AIM OF THE TASK. What are the lines, copied exactly, from the one containing "you can stick" through the last line of the records below, both included?

[Records from a collection]
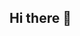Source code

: ## Hi there 👋

<!--

**Developers & supporters are always needed!**

🙋‍♀️ We are creating [BEAMJS](https://github.com/QuaNode/beamjs)
🌈 If you can stick to static analysis [Codacy](https://docs.codacy.com/repositories/repository-dashboard/)
👩‍💻 If you know DDD and want the next level [Behaviour-first](https://github.com/QuaNode/backend-js/wiki/Behavior-first-design)
🍿 So you like us!
🧙 Remember, you can learn, contribute, and get paid by joining. Follow to start 
-->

EXERCISE RESPONSE.
🌈 If you can stick to static analysis [Codacy](https://docs.codacy.com/repositories/repository-dashboard/)
👩‍💻 If you know DDD and want the next level [Behaviour-first](https://github.com/QuaNode/backend-js/wiki/Behavior-first-design)
🍿 So you like us!
🧙 Remember, you can learn, contribute, and get paid by joining. Follow to start 
-->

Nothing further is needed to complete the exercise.